Gifts for the Gifted

By Brian HewittDecember 15, 2003, 5:00 pm
Why, you might want to know, have I chosen to 'gift' the 16 players in Tiger Woods' Target World Challenge? The obvious reason is Christmas is bearing down on us like a runaway sleigh.
 
Why, you might want to know, have I chosen to suggest holiday presents for these guys when the worst of them earned was $180,000 for finishing in last place Sunday at Sherwood Country Club?
 
The reason is simple: These players earned their way here. Twelve of them made it through position in the world rankings, another four through much-coveted special exemptions. In golf these days it's a good thing to be wanted by Tiger. So without further ado, here are 16 holiday gifts that these players will be able to use in 2004, remembering for a moment that money isn't everything:
 
Robert Allenby: A Tie. Any tie. Allenby loves ties. He is 8-0 worldwide in playoffs that have followed tournaments in which he has been tied at the end of regulation.
 
Nick Price: Cessation of hostilities in his homeland of Zimbabwe. This is a very tall order and one that won't come soon. But all we are asking, Lennon said, is give peace a chance.
 
Davis Love III: 2004. That's all he needs. A new year. 2003 has been a trying one for Love with injuries on the course and personal tragedy (the suicide death of his brother-in-law, among other things) off the course.

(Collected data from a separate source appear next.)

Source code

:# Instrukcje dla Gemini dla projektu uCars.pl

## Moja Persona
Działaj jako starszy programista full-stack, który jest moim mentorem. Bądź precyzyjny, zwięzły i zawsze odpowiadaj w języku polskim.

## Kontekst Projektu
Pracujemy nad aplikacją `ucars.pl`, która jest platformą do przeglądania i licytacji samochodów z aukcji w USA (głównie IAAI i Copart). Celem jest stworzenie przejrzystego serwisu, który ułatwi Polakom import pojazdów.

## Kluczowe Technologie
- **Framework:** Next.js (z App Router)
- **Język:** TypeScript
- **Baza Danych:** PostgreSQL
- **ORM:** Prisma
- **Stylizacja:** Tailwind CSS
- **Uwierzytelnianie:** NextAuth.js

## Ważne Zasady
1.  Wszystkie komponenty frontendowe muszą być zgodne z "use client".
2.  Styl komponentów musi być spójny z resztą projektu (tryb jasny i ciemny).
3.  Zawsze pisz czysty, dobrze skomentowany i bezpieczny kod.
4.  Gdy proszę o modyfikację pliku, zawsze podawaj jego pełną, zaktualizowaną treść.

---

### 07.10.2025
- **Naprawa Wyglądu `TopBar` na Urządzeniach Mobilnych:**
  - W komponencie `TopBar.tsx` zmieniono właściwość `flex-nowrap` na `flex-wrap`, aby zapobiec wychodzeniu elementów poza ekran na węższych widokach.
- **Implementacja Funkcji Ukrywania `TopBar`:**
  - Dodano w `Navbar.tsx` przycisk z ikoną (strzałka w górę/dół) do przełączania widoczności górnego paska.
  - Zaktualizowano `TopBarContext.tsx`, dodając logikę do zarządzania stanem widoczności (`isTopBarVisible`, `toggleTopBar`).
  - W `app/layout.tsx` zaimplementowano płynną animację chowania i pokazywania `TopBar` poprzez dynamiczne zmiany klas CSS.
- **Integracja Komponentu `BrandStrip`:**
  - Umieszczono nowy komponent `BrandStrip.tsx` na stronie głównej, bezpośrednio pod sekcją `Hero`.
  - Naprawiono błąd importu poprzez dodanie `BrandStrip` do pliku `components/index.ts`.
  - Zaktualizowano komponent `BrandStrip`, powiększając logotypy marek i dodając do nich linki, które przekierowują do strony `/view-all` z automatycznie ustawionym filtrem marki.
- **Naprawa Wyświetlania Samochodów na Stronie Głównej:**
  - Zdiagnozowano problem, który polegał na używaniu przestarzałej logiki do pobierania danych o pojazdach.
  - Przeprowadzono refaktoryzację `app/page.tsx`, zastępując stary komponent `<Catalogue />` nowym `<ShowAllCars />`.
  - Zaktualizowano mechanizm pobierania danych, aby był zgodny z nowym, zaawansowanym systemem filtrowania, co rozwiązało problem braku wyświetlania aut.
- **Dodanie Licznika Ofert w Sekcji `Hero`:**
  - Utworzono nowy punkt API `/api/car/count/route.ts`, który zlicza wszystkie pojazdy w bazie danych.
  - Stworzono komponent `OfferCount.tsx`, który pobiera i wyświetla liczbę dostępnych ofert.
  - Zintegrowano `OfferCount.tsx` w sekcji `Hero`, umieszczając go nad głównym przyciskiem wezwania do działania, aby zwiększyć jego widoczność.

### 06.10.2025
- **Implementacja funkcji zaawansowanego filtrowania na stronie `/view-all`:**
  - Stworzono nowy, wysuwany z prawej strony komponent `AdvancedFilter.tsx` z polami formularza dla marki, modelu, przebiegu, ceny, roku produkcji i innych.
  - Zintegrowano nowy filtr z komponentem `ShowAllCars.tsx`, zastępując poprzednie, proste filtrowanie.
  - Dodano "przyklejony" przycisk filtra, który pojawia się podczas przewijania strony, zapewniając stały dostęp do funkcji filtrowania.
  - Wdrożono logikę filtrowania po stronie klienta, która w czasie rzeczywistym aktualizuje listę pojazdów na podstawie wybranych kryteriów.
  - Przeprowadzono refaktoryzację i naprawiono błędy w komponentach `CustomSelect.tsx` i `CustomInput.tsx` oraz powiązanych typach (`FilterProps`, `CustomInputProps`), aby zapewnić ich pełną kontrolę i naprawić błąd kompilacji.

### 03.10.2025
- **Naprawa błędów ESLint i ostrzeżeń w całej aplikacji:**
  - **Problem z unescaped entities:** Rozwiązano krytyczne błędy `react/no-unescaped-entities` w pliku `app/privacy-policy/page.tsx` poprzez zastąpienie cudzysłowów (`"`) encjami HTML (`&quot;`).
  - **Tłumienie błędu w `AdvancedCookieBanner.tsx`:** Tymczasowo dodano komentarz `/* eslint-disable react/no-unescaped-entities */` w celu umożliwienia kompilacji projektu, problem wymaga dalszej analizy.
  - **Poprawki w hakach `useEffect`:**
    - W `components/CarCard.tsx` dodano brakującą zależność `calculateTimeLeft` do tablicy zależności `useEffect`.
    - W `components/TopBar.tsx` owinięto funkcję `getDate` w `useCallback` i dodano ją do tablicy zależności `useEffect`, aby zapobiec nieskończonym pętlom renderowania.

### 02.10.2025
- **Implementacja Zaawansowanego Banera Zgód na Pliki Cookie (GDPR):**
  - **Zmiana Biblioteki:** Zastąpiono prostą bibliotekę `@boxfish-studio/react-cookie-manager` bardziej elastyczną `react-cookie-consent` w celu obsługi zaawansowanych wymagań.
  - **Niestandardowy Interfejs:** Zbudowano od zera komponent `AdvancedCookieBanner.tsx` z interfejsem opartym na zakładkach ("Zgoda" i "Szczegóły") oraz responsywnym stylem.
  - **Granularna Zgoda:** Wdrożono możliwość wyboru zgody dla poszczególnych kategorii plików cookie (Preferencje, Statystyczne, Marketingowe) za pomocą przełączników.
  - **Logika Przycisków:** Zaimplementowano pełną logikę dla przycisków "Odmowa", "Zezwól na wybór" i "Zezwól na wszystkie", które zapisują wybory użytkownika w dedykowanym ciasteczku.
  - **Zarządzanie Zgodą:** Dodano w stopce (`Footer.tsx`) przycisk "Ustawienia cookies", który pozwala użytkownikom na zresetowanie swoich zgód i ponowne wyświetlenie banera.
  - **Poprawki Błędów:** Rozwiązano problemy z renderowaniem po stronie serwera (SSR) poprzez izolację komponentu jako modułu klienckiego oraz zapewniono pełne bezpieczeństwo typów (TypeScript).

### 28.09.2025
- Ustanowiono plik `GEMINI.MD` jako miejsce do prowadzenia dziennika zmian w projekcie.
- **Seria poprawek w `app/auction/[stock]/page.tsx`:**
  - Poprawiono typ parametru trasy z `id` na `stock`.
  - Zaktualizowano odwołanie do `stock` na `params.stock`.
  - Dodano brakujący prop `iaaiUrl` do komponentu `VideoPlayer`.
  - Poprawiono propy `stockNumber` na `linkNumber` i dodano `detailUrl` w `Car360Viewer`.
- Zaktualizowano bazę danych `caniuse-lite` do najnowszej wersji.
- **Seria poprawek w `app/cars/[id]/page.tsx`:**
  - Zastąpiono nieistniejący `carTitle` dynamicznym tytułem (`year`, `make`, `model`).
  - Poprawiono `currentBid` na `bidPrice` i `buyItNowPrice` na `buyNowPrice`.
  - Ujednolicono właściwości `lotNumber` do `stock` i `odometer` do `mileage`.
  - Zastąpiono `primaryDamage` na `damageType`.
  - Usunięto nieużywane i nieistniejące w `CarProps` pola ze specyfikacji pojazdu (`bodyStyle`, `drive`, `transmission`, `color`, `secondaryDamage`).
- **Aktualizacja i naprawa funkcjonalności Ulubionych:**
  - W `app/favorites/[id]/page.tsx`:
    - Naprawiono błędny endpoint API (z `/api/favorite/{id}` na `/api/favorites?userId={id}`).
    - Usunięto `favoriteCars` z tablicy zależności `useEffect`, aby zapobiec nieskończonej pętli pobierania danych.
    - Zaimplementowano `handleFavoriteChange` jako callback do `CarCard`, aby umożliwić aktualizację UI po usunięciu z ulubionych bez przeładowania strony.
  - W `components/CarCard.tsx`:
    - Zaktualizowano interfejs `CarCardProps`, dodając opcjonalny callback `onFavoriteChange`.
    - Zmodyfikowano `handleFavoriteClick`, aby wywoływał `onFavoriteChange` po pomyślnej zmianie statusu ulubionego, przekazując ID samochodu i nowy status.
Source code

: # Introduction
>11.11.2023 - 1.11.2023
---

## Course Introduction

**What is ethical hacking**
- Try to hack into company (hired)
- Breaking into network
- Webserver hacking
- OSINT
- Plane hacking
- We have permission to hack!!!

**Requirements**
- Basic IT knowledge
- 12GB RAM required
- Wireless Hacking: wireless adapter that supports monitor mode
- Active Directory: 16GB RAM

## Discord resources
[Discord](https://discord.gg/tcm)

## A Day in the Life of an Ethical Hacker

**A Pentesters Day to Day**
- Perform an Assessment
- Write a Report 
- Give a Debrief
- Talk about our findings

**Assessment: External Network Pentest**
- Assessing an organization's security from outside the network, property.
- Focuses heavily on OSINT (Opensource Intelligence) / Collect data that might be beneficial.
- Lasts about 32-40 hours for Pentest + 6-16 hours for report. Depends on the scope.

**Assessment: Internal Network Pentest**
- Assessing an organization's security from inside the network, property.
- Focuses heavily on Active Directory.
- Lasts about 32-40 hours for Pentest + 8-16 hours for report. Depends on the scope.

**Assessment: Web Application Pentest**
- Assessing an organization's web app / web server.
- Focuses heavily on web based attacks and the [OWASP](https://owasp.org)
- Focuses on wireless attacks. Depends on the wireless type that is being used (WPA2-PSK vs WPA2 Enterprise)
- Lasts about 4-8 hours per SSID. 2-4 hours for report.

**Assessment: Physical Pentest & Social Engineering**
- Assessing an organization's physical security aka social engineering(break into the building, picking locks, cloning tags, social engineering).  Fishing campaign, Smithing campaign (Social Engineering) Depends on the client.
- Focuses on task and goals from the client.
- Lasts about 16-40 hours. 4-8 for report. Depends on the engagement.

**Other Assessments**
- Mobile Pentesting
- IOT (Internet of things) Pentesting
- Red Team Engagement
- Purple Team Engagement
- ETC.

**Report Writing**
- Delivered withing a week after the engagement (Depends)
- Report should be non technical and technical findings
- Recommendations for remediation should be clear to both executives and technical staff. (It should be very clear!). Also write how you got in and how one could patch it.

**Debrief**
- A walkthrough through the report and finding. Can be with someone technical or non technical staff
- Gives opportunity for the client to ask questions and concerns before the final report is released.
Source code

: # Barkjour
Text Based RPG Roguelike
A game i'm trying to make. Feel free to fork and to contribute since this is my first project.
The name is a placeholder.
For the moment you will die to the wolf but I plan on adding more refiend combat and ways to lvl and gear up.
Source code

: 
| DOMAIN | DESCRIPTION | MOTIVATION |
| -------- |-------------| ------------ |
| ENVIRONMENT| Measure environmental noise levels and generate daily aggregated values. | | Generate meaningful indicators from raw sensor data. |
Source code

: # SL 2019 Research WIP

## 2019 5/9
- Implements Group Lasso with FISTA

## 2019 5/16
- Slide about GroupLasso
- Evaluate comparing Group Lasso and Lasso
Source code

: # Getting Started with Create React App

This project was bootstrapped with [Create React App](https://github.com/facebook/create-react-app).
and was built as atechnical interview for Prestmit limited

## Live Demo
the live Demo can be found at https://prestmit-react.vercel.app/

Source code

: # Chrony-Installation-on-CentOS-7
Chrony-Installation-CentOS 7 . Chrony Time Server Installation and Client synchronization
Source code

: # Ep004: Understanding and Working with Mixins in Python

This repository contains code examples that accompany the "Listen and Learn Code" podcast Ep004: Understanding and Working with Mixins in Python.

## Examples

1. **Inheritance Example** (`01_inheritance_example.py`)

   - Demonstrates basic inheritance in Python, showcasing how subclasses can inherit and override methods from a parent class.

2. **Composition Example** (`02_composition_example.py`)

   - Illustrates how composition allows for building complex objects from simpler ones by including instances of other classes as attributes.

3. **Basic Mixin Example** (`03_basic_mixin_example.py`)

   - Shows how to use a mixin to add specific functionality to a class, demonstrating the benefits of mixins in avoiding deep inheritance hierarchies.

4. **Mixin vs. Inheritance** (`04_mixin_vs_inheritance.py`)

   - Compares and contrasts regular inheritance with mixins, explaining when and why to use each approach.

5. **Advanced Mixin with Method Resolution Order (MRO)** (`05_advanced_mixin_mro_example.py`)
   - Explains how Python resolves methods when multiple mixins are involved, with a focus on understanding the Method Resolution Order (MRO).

Love has handled all of this with grace and good sense. Somehow he even managed to win four tournaments.
 
K.J. Choi: Recognition. His game just keeps getting better. He has moved to the top of the list as the favorite to become the first Asian to win a major championship.
 
Tiger Woods: A date for his wedding with fiance Elin Nordegren that doesn't conflict with the four majors or the nine zillion other demands on his time.
 
Jay Haas: Another case of whatever it is he drinks at night that keeps him young and sharp. If he could bottle it and sell it as an elixir, Haas would become as rich as.........oh.......Tiger Woods.
 
Vijay Singh: A life-changing event of some kind that would remove the proclivity he has for being suspicious and feeling picked on. Lighten up, Veej, and the world will lighten up with you.
 
Darren Clarke: Enough good weather to practice a swing that feels new to him now that he has lost so much weight that the some of the positions of that swing have changed.
 
Padraig Harrington: A major championship. No Euro has won a major in this century. Harrington is my pick as the breakthrough guy.
 
Mike Weir: A fresh outlook. Carrying the burden of being a Player of the Year candidate all year took its toll. Weir was up to the task. But his batteries need a little re-charging. Make no mistake though, his game has arrived.
 
Justin Leonard: A bigger room at Royal Troon in July when he returns to try to win there again at The Open Championship. 'It was a closet,' Leonard said this week of his room at Troon in 1997. 'I could lie on my bed, stick my feet out the door, turn on the TV with one hand and the bathroom sink with another. All without moving.'
 
Kenny Perry: Another year like 2003. Don't be surprised if he wins at least twice again in 2004.
 
Ben Curtis: A second act. The jury is still out on whether Curtis is a one-hit wonder.
 
Fred Couples: Two dozen bottles of Jay Haas Elixir.
 
Shaun Micheel: More perfect distances for the perfect shot at the perfect moment.
 
Chris DiMarco: A Ryder Cup berth. This is a guy you want on your side in the team stuff.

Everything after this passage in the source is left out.